June 2001

Warning: Don't Come Too Late
By Rabbi Alvin Kass


Recently, I saw Judgment at Nuremburg on Broadway. This extraordinary play deals with the 1948 second tier of trials, involving lower level Nazi officials, in this case four judges. The prosecution accused these judges of legalizing Nazi atrocities such as sexual sterilization of state enemies and the enforcement of prohibitions against intimacy between so-called Aryans and non-Aryans. The dewfense responded that these judges were simply following orders and trying to prevent worse things from happening. Furthermore, it was argued that if you indict them, you have to indict the whole world which acquiesced in these horrible misdeeds.

As I reflected upon the opposing arguments, there came to mind Abraham Joshua Heschel's famous pronouncement: "Some are guilty, all are responsible." What Heschel is saying essentially is that there are degrees of direct involvement in moral evil, rendering some more culpable than others, but there is no point along that spectrum at which anyone can claim total exemption. Therefore, both the prosecution and the defense are correct. The prosecution is right that those judges whose rulings victimized innocent people, depriving them of the inalienable rights to which they are entitled as human beings must be punished by society. These malevolent acts violate a categorical mandate from divinely sanctioned natural law to accord justice to each and every human being, regardless of race, religion, color and creed. The defense is also right in affirming that all people bear responsibility for injustice. The one who acquiesces in the evil done by others is implicated in that evil. The one who remains quiet when the demagogue speaks gives his vote to the demagogue. The one who remains indifferent encourages the forces of hatred. THus, only some will bear the guilt that is prosecutable in courtm but all must accept moral culpability for what occurred.
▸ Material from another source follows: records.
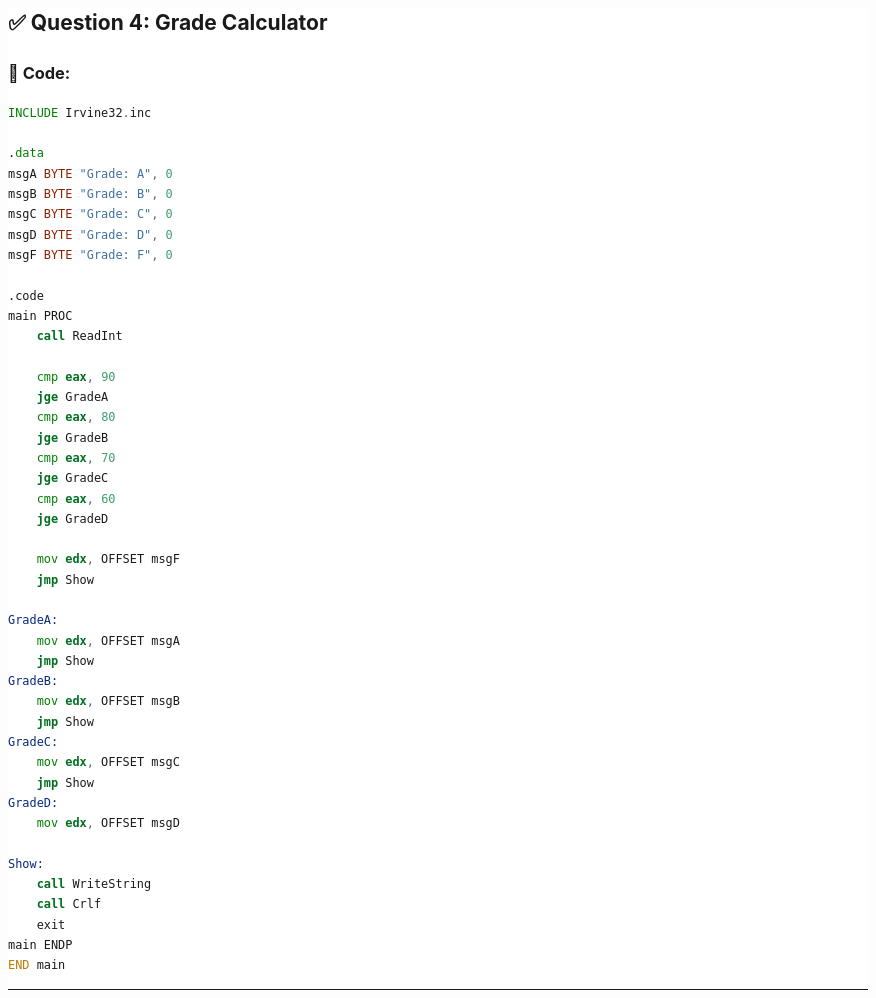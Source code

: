 
## ✅ **Question 4: Grade Calculator**

### 🔧 **Code:**

```asm
INCLUDE Irvine32.inc

.data
msgA BYTE "Grade: A", 0
msgB BYTE "Grade: B", 0
msgC BYTE "Grade: C", 0
msgD BYTE "Grade: D", 0
msgF BYTE "Grade: F", 0

.code
main PROC
    call ReadInt

    cmp eax, 90
    jge GradeA
    cmp eax, 80
    jge GradeB
    cmp eax, 70
    jge GradeC
    cmp eax, 60
    jge GradeD

    mov edx, OFFSET msgF
    jmp Show

GradeA:
    mov edx, OFFSET msgA
    jmp Show
GradeB:
    mov edx, OFFSET msgB
    jmp Show
GradeC:
    mov edx, OFFSET msgC
    jmp Show
GradeD:
    mov edx, OFFSET msgD

Show:
    call WriteString
    call Crlf
    exit
main ENDP
END main
```

---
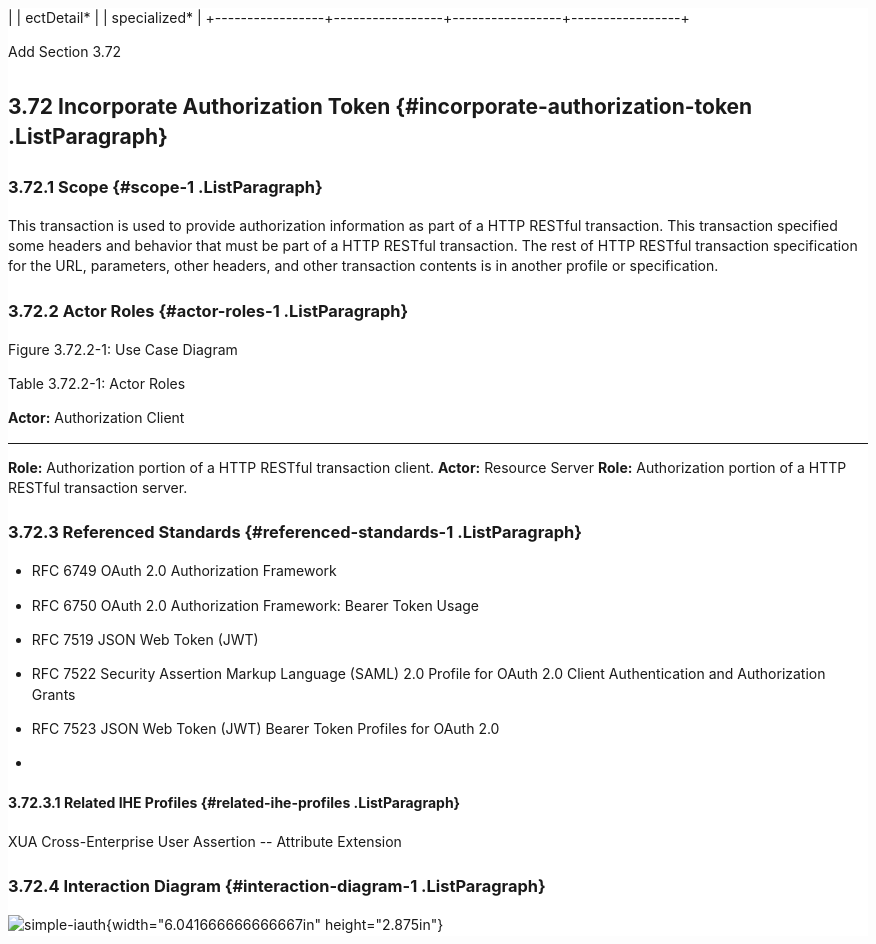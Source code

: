 |                 | ectDetail*      |                 | specialized*    |
+-----------------+-----------------+-----------------+-----------------+

Add Section 3.72

3.72 Incorporate Authorization Token {#incorporate-authorization-token .ListParagraph}
------------------------------------

### 3.72.1 Scope {#scope-1 .ListParagraph}

This transaction is used to provide authorization information as part of
a HTTP RESTful transaction. This transaction specified some headers and
behavior that must be part of a HTTP RESTful transaction. The rest of
HTTP RESTful transaction specification for the URL, parameters, other
headers, and other transaction contents is in another profile or
specification.

### 3.72.2 Actor Roles {#actor-roles-1 .ListParagraph}

Figure 3.72.2-1: Use Case Diagram

Table 3.72.2-1: Actor Roles

  **Actor:**   Authorization Client
  ------------ -------------------------------------------------------------
  **Role:**    Authorization portion of a HTTP RESTful transaction client.
  **Actor:**   Resource Server
  **Role:**    Authorization portion of a HTTP RESTful transaction server.

### 3.72.3 Referenced Standards {#referenced-standards-1 .ListParagraph}

-   RFC 6749 OAuth 2.0 Authorization Framework

-   RFC 6750 OAuth 2.0 Authorization Framework: Bearer Token Usage

-   RFC 7519 JSON Web Token (JWT)

-   RFC 7522 Security Assertion Markup Language (SAML) 2.0 Profile for
    OAuth 2.0 Client Authentication and Authorization Grants

-   RFC 7523 JSON Web Token (JWT) Bearer Token Profiles for OAuth 2.0

-   

#### 3.72.3.1 Related IHE Profiles {#related-ihe-profiles .ListParagraph}

XUA Cross-Enterprise User Assertion -- Attribute Extension

### 3.72.4 Interaction Diagram {#interaction-diagram-1 .ListParagraph}

![simple-iauth](./media/image2.png){width="6.041666666666667in"
height="2.875in"}
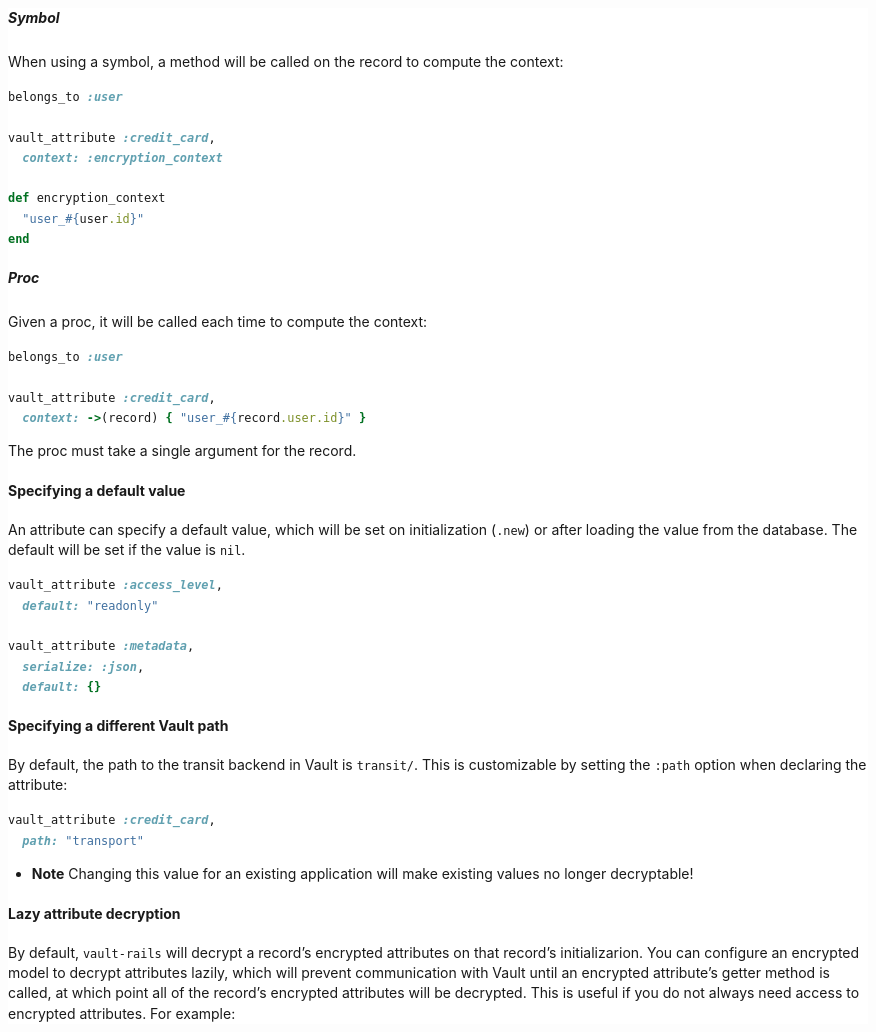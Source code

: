 ##### Symbol

When using a symbol, a method will be called on the record to compute the context:

```ruby
belongs_to :user

vault_attribute :credit_card,
  context: :encryption_context

def encryption_context
  "user_#{user.id}"
end
```

##### Proc

Given a proc, it will be called each time to compute the context:

```ruby
belongs_to :user

vault_attribute :credit_card,
  context: ->(record) { "user_#{record.user.id}" }
```

The proc must take a single argument for the record.

#### Specifying a default value

An attribute can specify a default value, which will be set on initialization (`.new`) or after loading the value from the database. The default will be set if the value is `nil`.

```ruby
vault_attribute :access_level,
  default: "readonly"

vault_attribute :metadata,
  serialize: :json,
  default: {}
```

#### Specifying a different Vault path

By default, the path to the transit backend in Vault is `transit/`. This is customizable by setting the `:path` option when declaring the attribute:

```ruby
vault_attribute :credit_card,
  path: "transport"
```

- **Note** Changing this value for an existing application will make existing values no longer decryptable!

#### Lazy attribute decryption
By default, `vault-rails` will decrypt a record’s encrypted attributes on that record’s initializarion. You can configure an encrypted model to decrypt attributes lazily, which will prevent communication with Vault until an encrypted attribute’s getter method is called, at which point all of the record’s encrypted attributes will be decrypted. This is useful if you do not always need access to encrypted attributes. For example:

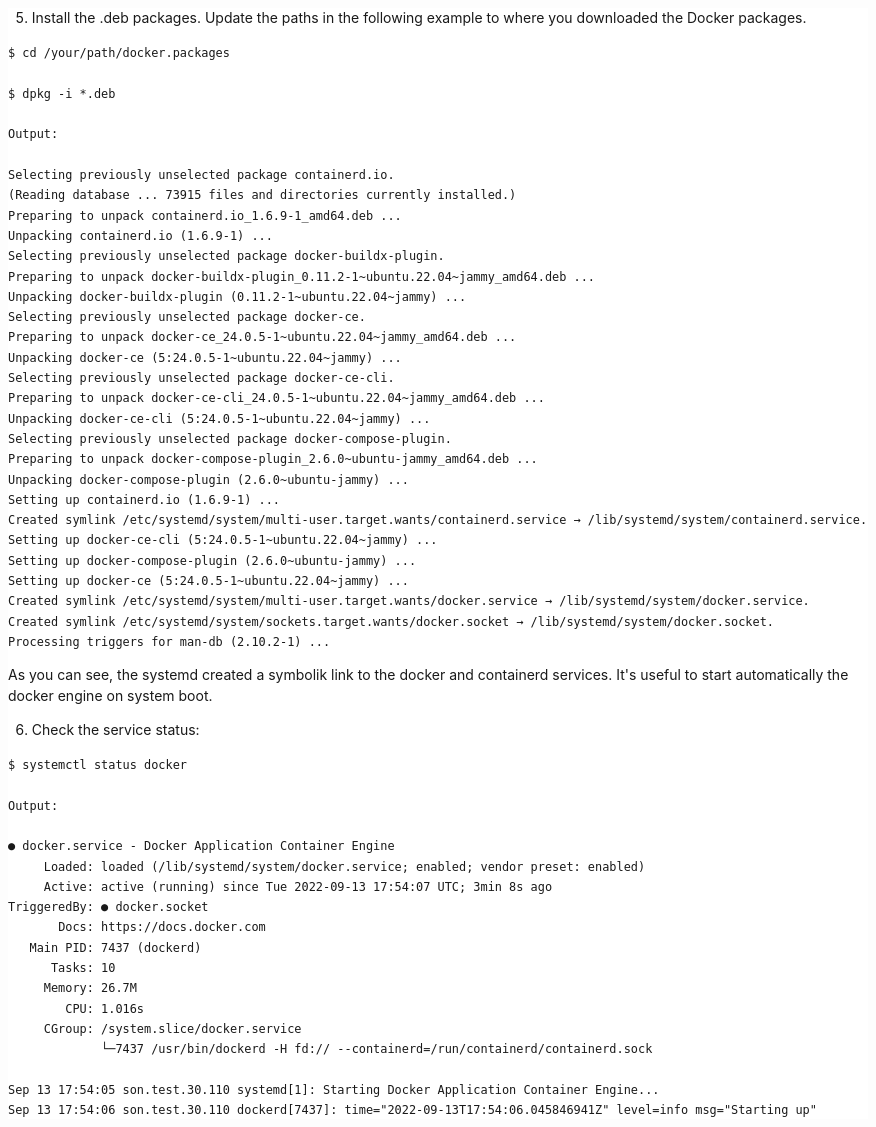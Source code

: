 
5. Install the .deb packages. Update the paths in the following example to where
you downloaded the Docker packages.

```
$ cd /your/path/docker.packages 

$ dpkg -i *.deb  

Output:

Selecting previously unselected package containerd.io.
(Reading database ... 73915 files and directories currently installed.)
Preparing to unpack containerd.io_1.6.9-1_amd64.deb ...
Unpacking containerd.io (1.6.9-1) ...
Selecting previously unselected package docker-buildx-plugin.
Preparing to unpack docker-buildx-plugin_0.11.2-1~ubuntu.22.04~jammy_amd64.deb ...
Unpacking docker-buildx-plugin (0.11.2-1~ubuntu.22.04~jammy) ...
Selecting previously unselected package docker-ce.
Preparing to unpack docker-ce_24.0.5-1~ubuntu.22.04~jammy_amd64.deb ...
Unpacking docker-ce (5:24.0.5-1~ubuntu.22.04~jammy) ...
Selecting previously unselected package docker-ce-cli.
Preparing to unpack docker-ce-cli_24.0.5-1~ubuntu.22.04~jammy_amd64.deb ...
Unpacking docker-ce-cli (5:24.0.5-1~ubuntu.22.04~jammy) ...
Selecting previously unselected package docker-compose-plugin.
Preparing to unpack docker-compose-plugin_2.6.0~ubuntu-jammy_amd64.deb ...
Unpacking docker-compose-plugin (2.6.0~ubuntu-jammy) ...
Setting up containerd.io (1.6.9-1) ...
Created symlink /etc/systemd/system/multi-user.target.wants/containerd.service → /lib/systemd/system/containerd.service.
Setting up docker-ce-cli (5:24.0.5-1~ubuntu.22.04~jammy) ...
Setting up docker-compose-plugin (2.6.0~ubuntu-jammy) ...
Setting up docker-ce (5:24.0.5-1~ubuntu.22.04~jammy) ...
Created symlink /etc/systemd/system/multi-user.target.wants/docker.service → /lib/systemd/system/docker.service.
Created symlink /etc/systemd/system/sockets.target.wants/docker.socket → /lib/systemd/system/docker.socket.
Processing triggers for man-db (2.10.2-1) ...
```

As you can see, the systemd created a symbolik link to the docker and containerd services. It's useful to start 
automatically the docker engine on system boot.


6. Check the service status: 

```
$ systemctl status docker

Output:

● docker.service - Docker Application Container Engine
     Loaded: loaded (/lib/systemd/system/docker.service; enabled; vendor preset: enabled)
     Active: active (running) since Tue 2022-09-13 17:54:07 UTC; 3min 8s ago
TriggeredBy: ● docker.socket
       Docs: https://docs.docker.com
   Main PID: 7437 (dockerd)
      Tasks: 10
     Memory: 26.7M
        CPU: 1.016s
     CGroup: /system.slice/docker.service
             └─7437 /usr/bin/dockerd -H fd:// --containerd=/run/containerd/containerd.sock

Sep 13 17:54:05 son.test.30.110 systemd[1]: Starting Docker Application Container Engine...
Sep 13 17:54:06 son.test.30.110 dockerd[7437]: time="2022-09-13T17:54:06.045846941Z" level=info msg="Starting up"
```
As Judaism views it, universal responsibility flows from the interdependence of mankind. The entire human race is linked horizontally through space and vertically through time. All the members of a single eneration in space have a common destiny they cannot escape. There is a parable about a child who ate too much ice cream and got a stomach ache. The stomach complained that it should not suffer the consequences of the palate's lack of self-control. Both stomach and palate, however, are part of a larger organism, and whatever affects any part of the organism will have an impact on the other parts as well. Similarly, the various links in a family through time are indissolubly joined together both for good and for evil. Because we are all connected by a thousand invisible threads, we have to recognize the responsibility we have to take into account the consequences that will accrue to others from our actions. Certainly what the Nazis did had an effect on their contemporaries along with all the subsequent generations to come.

The essence of Heschel's message is caught in an incident that befell him at the age of seven. He was studying Bible with a rebbe in Poland. When they reached the Akeda, the story of the sacrifice of Isaac, Heschel reviewed what happened: "Isaac was on the way to Mount Moriah with his father, then he lay on the altar, bound, waiting to be sacrificed. My heart began to beat even fasterl it actually sobbed with pity for Isaac. Behold, Abraham now lifed the knife. And now my heart froze within me with fright. Suddenly the voice of the angel was heard: 'Abraham, lay not thine hand upon the lad, for now I know that thou fearest God.' And here I broke into tears and wept aloud. The Rabbi asked: 'Why are you crying? You know Isaac was not killed!' And I said to him, still weeping: 'But, Rabbi, supposing the angel had come a second too late?' The Rabbi comforted me, and calmed me down by telling me that an angel cannot come too late." Heschel reasoned: "An angel cannot come late, but we, made of flesh and blood, we may come late!" That story was first told in relation to Vietnam at the first mobilization meeting of Concerned Clergy and Laity in Washington in January 1967, but it has relevance to the Holocaust and all other human tragedies. Heschel reminds us that it is always possible for us humans to come late. If the end of the Holocaust had been delayed much longer, the totality of European Jewry might have perished. God forbid, as we confront the crucial issues of the twenty-first century, that we should come too late!